Es verdad también que en los setenta, tan políticos y soviéticos
en la isla, la literatura policial se cargó de un tinte moralizador:
buenos contra malos, detectives de conducta intachable y finales aleccionadores.
Mucha política y poca literatura, para decirlo en pocas palabras.
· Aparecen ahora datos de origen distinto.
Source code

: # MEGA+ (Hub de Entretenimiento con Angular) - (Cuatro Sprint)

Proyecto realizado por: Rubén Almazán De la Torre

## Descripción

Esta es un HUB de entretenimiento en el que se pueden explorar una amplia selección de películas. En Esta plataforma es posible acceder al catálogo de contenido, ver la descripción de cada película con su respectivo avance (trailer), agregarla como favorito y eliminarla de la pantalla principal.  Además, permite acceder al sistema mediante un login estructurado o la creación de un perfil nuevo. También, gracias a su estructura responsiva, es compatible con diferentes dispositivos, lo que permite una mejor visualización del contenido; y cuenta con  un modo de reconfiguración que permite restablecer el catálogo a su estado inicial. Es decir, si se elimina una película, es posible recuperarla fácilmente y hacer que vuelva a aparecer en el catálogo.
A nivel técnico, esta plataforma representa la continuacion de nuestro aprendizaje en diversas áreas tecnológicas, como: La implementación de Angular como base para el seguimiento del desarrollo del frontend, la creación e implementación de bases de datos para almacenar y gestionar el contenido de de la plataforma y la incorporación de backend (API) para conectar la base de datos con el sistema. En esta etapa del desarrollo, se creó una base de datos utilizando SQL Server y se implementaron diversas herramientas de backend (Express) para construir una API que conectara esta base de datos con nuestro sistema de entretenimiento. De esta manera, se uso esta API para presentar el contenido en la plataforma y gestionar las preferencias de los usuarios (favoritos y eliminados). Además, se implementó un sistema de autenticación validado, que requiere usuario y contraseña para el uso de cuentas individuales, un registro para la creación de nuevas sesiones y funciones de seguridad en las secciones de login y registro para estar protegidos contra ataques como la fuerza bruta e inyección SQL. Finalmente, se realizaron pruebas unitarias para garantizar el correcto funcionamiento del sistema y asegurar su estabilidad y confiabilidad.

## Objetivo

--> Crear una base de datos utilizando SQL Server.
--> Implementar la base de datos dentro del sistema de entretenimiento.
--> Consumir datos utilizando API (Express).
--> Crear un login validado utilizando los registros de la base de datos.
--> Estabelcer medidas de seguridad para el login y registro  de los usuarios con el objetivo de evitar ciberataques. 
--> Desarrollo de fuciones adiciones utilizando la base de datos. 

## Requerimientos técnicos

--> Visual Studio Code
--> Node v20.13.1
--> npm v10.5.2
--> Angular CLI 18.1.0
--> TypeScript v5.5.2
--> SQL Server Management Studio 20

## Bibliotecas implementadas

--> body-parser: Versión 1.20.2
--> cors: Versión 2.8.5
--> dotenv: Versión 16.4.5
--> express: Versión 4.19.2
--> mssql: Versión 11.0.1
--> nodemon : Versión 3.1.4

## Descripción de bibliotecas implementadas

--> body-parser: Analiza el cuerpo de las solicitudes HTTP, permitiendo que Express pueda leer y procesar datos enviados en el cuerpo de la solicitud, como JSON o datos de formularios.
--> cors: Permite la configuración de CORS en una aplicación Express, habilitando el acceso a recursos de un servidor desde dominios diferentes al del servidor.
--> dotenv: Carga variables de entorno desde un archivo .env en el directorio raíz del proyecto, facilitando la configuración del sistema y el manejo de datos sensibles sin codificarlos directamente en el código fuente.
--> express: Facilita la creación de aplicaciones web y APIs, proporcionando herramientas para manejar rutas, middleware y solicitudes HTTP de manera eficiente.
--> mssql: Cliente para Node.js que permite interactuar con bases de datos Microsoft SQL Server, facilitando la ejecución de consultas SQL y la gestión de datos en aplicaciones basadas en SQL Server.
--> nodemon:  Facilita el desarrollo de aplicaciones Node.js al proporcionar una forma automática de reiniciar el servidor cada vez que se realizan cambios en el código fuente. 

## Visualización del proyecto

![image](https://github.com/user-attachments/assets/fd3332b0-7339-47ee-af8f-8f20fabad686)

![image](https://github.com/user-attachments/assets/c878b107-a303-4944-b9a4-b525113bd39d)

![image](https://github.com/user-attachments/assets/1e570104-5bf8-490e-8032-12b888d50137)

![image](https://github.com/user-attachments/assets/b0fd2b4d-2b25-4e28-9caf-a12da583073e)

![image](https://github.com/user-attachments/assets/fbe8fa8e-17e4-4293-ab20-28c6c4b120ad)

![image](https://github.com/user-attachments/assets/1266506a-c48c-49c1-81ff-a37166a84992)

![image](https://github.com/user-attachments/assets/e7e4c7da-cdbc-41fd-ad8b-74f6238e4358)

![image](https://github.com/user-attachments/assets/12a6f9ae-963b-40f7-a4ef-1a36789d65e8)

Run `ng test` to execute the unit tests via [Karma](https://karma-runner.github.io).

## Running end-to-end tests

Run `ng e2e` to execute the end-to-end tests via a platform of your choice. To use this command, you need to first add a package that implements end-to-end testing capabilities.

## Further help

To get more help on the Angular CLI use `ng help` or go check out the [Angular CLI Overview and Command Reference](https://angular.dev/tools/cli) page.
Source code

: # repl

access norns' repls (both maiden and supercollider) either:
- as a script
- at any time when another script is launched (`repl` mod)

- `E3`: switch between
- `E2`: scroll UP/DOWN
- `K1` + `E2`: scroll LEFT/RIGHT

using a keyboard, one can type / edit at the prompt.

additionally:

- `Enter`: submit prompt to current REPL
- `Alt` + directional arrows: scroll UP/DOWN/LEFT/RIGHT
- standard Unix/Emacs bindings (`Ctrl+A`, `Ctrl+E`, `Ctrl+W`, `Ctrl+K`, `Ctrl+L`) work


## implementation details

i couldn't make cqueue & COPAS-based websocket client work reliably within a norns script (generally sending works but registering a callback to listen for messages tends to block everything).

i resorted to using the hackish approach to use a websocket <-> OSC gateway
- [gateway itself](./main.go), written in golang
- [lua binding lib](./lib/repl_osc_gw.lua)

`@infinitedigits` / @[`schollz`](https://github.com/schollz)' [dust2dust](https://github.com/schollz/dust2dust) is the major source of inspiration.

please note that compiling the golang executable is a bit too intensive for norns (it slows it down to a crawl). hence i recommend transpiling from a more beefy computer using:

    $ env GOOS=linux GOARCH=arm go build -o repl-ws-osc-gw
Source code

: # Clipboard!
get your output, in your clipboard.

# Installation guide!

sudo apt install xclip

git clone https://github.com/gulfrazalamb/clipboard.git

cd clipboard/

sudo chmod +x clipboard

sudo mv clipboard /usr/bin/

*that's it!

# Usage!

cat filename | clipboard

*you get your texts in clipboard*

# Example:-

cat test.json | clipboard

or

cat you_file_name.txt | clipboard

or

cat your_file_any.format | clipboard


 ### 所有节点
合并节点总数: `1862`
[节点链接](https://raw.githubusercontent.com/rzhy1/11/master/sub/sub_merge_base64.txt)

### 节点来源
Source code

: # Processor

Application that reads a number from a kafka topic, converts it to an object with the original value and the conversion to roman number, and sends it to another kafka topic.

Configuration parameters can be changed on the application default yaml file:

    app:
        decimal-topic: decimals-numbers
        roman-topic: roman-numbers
Contra esta pequeña pero pesada historia del género es que Padura
se lanza a escribir algo nuevo, aunque eso sea literatura policial. “Yo
sé que mis libros en muchos casos no son del gusto de determinadas personas
que piensan que ésa no es la manera en que debe escribir un escritor
cubano. Pero lo importante es que me permitan hacerlo y seguir viviendo en Cuba,
que es una opción que yo he decidido”, declara con férrea
convicción el autor de Viento de Cuaresma. Como los buenos escritores,
Leonardo Padura inventa su detective fetiche, Mario Conde, y lo hace resolver
los enigmas de la tetralogía Las cuatro estaciones. Pero siguiendo la
línea de los mejores, en Paisaje de otoño (1998), el último
texto de esa formación, el detective se retira y el autor consiente que
Mario Conde se aleje de la investigación y se dedique a la literatura.
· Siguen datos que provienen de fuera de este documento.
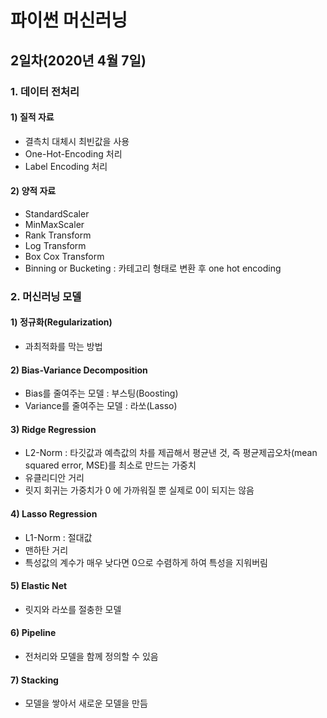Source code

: # 파이썬 머신러닝

## 2일차(2020년 4월 7일)

### 1. 데이터 전처리
#### 1) 질적 자료
- 결측치 대체시 최빈값을 사용
- One-Hot-Encoding 처리
- Label Encoding 처리

#### 2) 양적 자료
- StandardScaler
- MinMaxScaler 
- Rank Transform 
- Log Transform 
- Box Cox Transform 
- Binning or Bucketing : 카테고리 형태로 변환 후 one hot encoding

### 2. 머신러닝 모델
#### 1) 정규화(Regularization)
- 과최적화를 막는 방법

#### 2) Bias-Variance Decomposition
- Bias를 줄여주는 모델 : 부스팅(Boosting)
- Variance를 줄여주는 모델 : 라쏘(Lasso)

#### 3) Ridge Regression
- L2-Norm : 타깃값과 예측값의 차를 제곱해서 평균낸 것, 즉 평균제곱오차(mean squared error, MSE)를 최소로 만드는 가중치
- 유클리디안 거리
- 릿지 회귀는 가중치가 0 에 가까워질 뿐 실제로 0이 되지는 않음

#### 4) Lasso Regression
- L1-Norm : 절대값
- 맨하탄 거리
- 특성값의 계수가 매우 낮다면 0으로 수렴하게 하여 특성을 지워버림

#### 5) Elastic Net
- 릿지와 라쏘를 절충한 모델
    
#### 6) Pipeline
- 전처리와 모델을 함께 정의할 수 있음
    
#### 7) Stacking
- 모델을 쌓아서 새로운 모델을 만듬
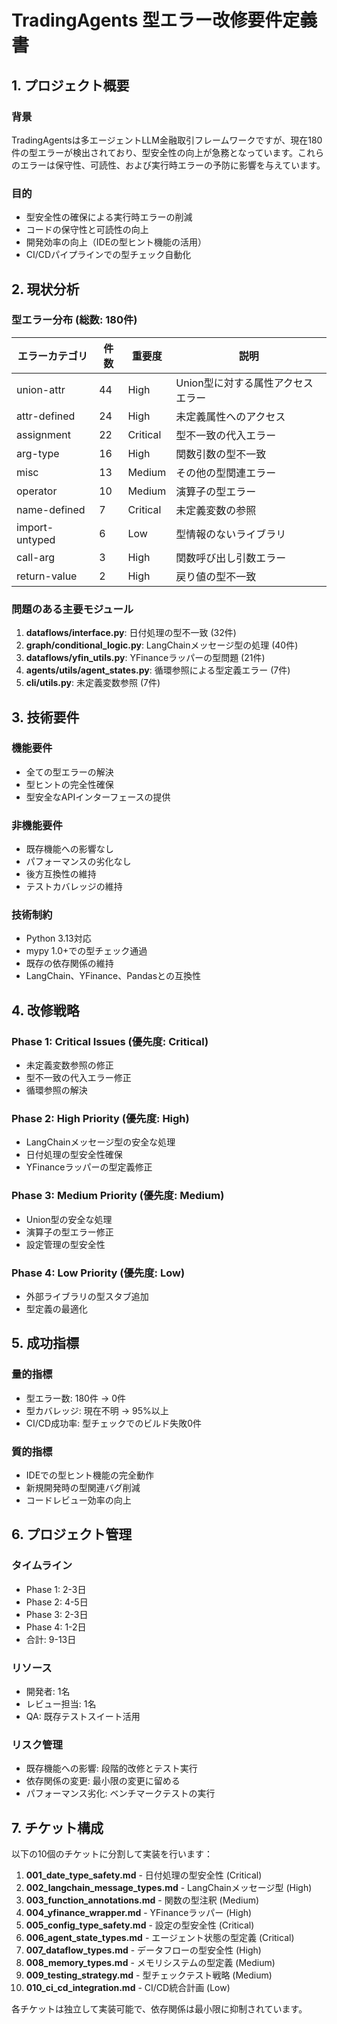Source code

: # TradingAgents 型エラー改修要件定義書

## 1. プロジェクト概要

### 背景
TradingAgentsは多エージェントLLM金融取引フレームワークですが、現在180件の型エラーが検出されており、型安全性の向上が急務となっています。これらのエラーは保守性、可読性、および実行時エラーの予防に影響を与えています。

### 目的
- 型安全性の確保による実行時エラーの削減
- コードの保守性と可読性の向上
- 開発効率の向上（IDEの型ヒント機能の活用）
- CI/CDパイプラインでの型チェック自動化

## 2. 現状分析

### 型エラー分布 (総数: 180件)

| エラーカテゴリ | 件数 | 重要度 | 説明 |
|--------------|------|--------|------|
| union-attr | 44 | High | Union型に対する属性アクセスエラー |
| attr-defined | 24 | High | 未定義属性へのアクセス |
| assignment | 22 | Critical | 型不一致の代入エラー |
| arg-type | 16 | High | 関数引数の型不一致 |
| misc | 13 | Medium | その他の型関連エラー |
| operator | 10 | Medium | 演算子の型エラー |
| name-defined | 7 | Critical | 未定義変数の参照 |
| import-untyped | 6 | Low | 型情報のないライブラリ |
| call-arg | 3 | High | 関数呼び出し引数エラー |
| return-value | 2 | High | 戻り値の型不一致 |

### 問題のある主要モジュール

1. **dataflows/interface.py**: 日付処理の型不一致 (32件)
2. **graph/conditional_logic.py**: LangChainメッセージ型の処理 (40件)
3. **dataflows/yfin_utils.py**: YFinanceラッパーの型問題 (21件)
4. **agents/utils/agent_states.py**: 循環参照による型定義エラー (7件)
5. **cli/utils.py**: 未定義変数参照 (7件)

## 3. 技術要件

### 機能要件
- 全ての型エラーの解決
- 型ヒントの完全性確保
- 型安全なAPIインターフェースの提供

### 非機能要件
- 既存機能への影響なし
- パフォーマンスの劣化なし
- 後方互換性の維持
- テストカバレッジの維持

### 技術制約
- Python 3.13対応
- mypy 1.0+での型チェック通過
- 既存の依存関係の維持
- LangChain、YFinance、Pandasとの互換性

## 4. 改修戦略

### Phase 1: Critical Issues (優先度: Critical)
- 未定義変数参照の修正
- 型不一致の代入エラー修正
- 循環参照の解決

### Phase 2: High Priority (優先度: High)
- LangChainメッセージ型の安全な処理
- 日付処理の型安全性確保
- YFinanceラッパーの型定義修正

### Phase 3: Medium Priority (優先度: Medium)
- Union型の安全な処理
- 演算子の型エラー修正
- 設定管理の型安全性

### Phase 4: Low Priority (優先度: Low)
- 外部ライブラリの型スタブ追加
- 型定義の最適化

## 5. 成功指標

### 量的指標
- 型エラー数: 180件 → 0件
- 型カバレッジ: 現在不明 → 95%以上
- CI/CD成功率: 型チェックでのビルド失敗0件

### 質的指標
- IDEでの型ヒント機能の完全動作
- 新規開発時の型関連バグ削減
- コードレビュー効率の向上

## 6. プロジェクト管理

### タイムライン
- Phase 1: 2-3日
- Phase 2: 4-5日  
- Phase 3: 2-3日
- Phase 4: 1-2日
- 合計: 9-13日

### リソース
- 開発者: 1名
- レビュー担当: 1名
- QA: 既存テストスイート活用

### リスク管理
- 既存機能への影響: 段階的改修とテスト実行
- 依存関係の変更: 最小限の変更に留める
- パフォーマンス劣化: ベンチマークテストの実行

## 7. チケット構成

以下の10個のチケットに分割して実装を行います：

1. **001_date_type_safety.md** - 日付処理の型安全性 (Critical)
2. **002_langchain_message_types.md** - LangChainメッセージ型 (High)  
3. **003_function_annotations.md** - 関数の型注釈 (Medium)
4. **004_yfinance_wrapper.md** - YFinanceラッパー (High)
5. **005_config_type_safety.md** - 設定の型安全性 (Critical)
6. **006_agent_state_types.md** - エージェント状態の型定義 (Critical)
7. **007_dataflow_types.md** - データフローの型安全性 (High)
8. **008_memory_types.md** - メモリシステムの型定義 (Medium)
9. **009_testing_strategy.md** - 型チェックテスト戦略 (Medium)
10. **010_ci_cd_integration.md** - CI/CD統合計画 (Low)

各チケットは独立して実装可能で、依存関係は最小限に抑制されています。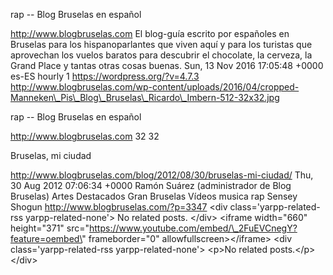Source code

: rap -- Blog Bruselas en español

http://www.blogbruselas.com El blog-guía escrito por españoles en
Bruselas para los hispanoparlantes que viven aquí y para los turistas
que aprovechan los vuelos baratos para descubrir el chocolate, la
cerveza, la Grand Place y tantas otras cosas buenas. Sun, 13 Nov 2016
17:05:48 +0000 es-ES hourly 1 https://wordpress.org/?v=4.7.3
http://www.blogbruselas.com/wp-content/uploads/2016/04/cropped-Manneken\_Pis\_Blog\_Bruselas\_Ricardo\_Imbern-512-32x32.jpg

rap -- Blog Bruselas en español

http://www.blogbruselas.com 32 32

Bruselas, mi ciudad

http://www.blogbruselas.com/blog/2012/08/30/bruselas-mi-ciudad/ Thu, 30
Aug 2012 07:06:34 +0000 Ramón Suárez (administrador de Blog Bruselas)
Artes Destacados Gran Bruselas Vídeos musica rap Sensey Shogun
http://www.blogbruselas.com/?p=3347 \<div class=\'yarpp-related-rss
yarpp-related-none\'\> No related posts. \</div\> \<iframe width=\"660\"
height=\"371\"
src=\"https://www.youtube.com/embed/\_2FuEVCnegY?feature=oembed\"
frameborder=\"0\" allowfullscreen\>\</iframe\> \<div
class=\'yarpp-related-rss yarpp-related-none\'\> \<p\>No related
posts.\</p\> \</div\>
Entonces, la apuesta se redobla en Adiós, Hemingway: se trata, una vez
más, de sembrar la semilla de la maldad, el crimen y la injusticia en
el campo de la literatura cubana; hacer tradición mientras se escribe
y, al mismo tiempo, resucitar al muerto. Mario Conde, un poco más viejo
y cansado, está de nuevo haciendo de las suyas. Para Padura fue necesario
que su detective fuera un tipo decente pero no carente de contradicciones. Cada
caso es, además, un problema de conciencia y se respira un perfumado
desencanto de la situación cubana contemporánea.
A través de Conde se retrata la primera generación educada en
el socialismo cubano con la convicción de que era la gran solución
a los problemas de la humanidad. En muchos aspectos esta certeza tuvo su desmentida
y el ambiente cultural cubano no estuvo al margen de la crisis económica
de los años noventa.
Nuestro Jeminguéy
Ernest Miller Hemingway llegó a La Habana en 1928 por primera vez y en
total vivió allí 22 años, entre un cuarto alquilado en
el hotel Ambos Mundos y la Finca Vigía. No sólo fue su residencia
adquirida después de andar en guerras europeas, sino que fue el lugar
en donde escribió sus obras mayores: parte de Por quién doblan
las campanas, A través del río y entre los árboles, El
viejo y el mar, París era una fiesta e Islas en el Golfo.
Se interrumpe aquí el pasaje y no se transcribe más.